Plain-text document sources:
::::

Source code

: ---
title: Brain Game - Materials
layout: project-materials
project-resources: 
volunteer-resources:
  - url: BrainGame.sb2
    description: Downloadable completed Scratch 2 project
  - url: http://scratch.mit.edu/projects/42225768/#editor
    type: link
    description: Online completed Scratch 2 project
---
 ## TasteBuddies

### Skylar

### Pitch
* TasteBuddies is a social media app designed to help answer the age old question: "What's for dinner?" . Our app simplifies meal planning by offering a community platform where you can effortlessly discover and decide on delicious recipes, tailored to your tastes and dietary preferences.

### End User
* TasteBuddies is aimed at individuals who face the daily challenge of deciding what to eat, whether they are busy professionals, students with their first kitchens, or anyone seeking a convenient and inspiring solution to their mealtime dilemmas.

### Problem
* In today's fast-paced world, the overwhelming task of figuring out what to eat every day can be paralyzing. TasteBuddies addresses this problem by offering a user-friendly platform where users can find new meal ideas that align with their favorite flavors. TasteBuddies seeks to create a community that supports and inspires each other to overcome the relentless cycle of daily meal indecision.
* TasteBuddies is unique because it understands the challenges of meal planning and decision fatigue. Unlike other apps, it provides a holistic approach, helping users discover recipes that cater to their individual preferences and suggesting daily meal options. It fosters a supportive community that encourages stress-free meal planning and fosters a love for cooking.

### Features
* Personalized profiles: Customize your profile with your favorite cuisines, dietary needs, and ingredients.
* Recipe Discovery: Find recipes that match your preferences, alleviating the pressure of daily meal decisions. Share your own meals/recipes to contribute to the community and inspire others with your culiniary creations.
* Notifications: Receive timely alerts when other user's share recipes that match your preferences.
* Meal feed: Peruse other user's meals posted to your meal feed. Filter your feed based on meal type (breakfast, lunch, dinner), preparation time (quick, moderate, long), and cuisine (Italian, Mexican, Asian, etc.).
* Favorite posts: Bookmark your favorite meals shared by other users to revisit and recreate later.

::::

- [EXERCISE PROMPT] Your task is to transcribe exactly the lines from the one with "Mexican, Asian, etc.)." through the end of the data, both included, and nothing besides.

- [RESPONSE TO THE EXERCISE]
* Meal feed: Peruse other user's meals posted to your meal feed. Filter your feed based on meal type (breakfast, lunch, dinner), preparation time (quick, moderate, long), and cuisine (Italian, Mexican, Asian, etc.).
* Favorite posts: Bookmark your favorite meals shared by other users to revisit and recreate later.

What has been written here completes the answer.